● **Records for this task**

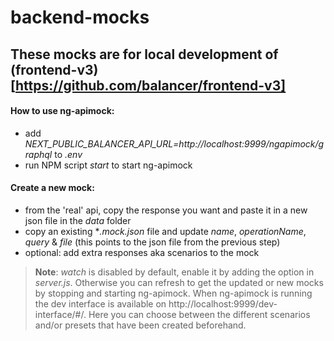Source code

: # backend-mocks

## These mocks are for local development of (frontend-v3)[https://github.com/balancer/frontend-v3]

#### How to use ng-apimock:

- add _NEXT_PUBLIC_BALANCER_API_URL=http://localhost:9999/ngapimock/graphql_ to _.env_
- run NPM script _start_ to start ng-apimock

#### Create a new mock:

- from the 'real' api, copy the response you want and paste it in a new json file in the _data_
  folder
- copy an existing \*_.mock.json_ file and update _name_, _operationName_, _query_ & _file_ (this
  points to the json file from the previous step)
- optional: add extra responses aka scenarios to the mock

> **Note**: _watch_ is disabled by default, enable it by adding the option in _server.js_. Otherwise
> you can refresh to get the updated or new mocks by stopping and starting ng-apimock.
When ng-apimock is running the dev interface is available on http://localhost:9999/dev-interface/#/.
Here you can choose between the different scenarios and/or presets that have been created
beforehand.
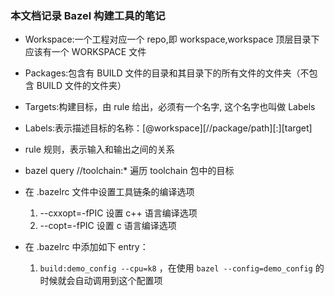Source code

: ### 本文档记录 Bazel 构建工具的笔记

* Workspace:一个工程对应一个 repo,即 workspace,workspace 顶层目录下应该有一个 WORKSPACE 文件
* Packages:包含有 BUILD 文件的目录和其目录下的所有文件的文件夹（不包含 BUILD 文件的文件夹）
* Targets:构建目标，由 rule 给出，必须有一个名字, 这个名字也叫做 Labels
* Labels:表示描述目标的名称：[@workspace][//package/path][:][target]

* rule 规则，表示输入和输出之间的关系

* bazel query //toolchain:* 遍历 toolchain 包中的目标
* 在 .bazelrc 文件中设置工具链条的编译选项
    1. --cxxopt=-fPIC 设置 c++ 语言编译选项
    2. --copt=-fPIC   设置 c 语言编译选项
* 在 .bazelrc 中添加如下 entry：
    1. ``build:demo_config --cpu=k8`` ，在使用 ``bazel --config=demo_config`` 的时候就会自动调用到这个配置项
* * *
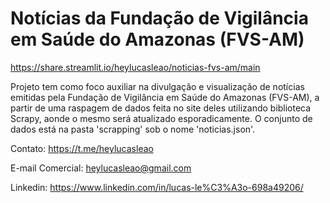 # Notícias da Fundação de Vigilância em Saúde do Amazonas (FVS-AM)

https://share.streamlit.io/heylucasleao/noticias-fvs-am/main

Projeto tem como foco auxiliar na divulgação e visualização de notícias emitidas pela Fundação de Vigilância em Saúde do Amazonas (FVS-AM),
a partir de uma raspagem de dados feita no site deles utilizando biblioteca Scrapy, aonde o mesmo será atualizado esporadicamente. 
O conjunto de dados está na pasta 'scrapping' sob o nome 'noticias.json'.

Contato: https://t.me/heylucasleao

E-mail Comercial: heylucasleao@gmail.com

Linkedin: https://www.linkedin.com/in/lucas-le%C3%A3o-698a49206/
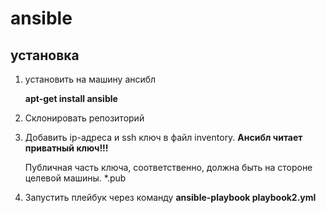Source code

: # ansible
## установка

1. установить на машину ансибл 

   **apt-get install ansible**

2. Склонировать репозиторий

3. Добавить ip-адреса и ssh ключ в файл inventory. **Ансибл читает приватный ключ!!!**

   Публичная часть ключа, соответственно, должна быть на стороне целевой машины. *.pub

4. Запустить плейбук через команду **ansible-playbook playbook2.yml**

● **Exercise aim**
Looking at the records above, which lines contain "rule"? Copy those lines.

● **Answer area**
* Targets:构建目标，由 rule 给出，必须有一个名字, 这个名字也叫做 Labels
* rule 规则，表示输入和输出之间的关系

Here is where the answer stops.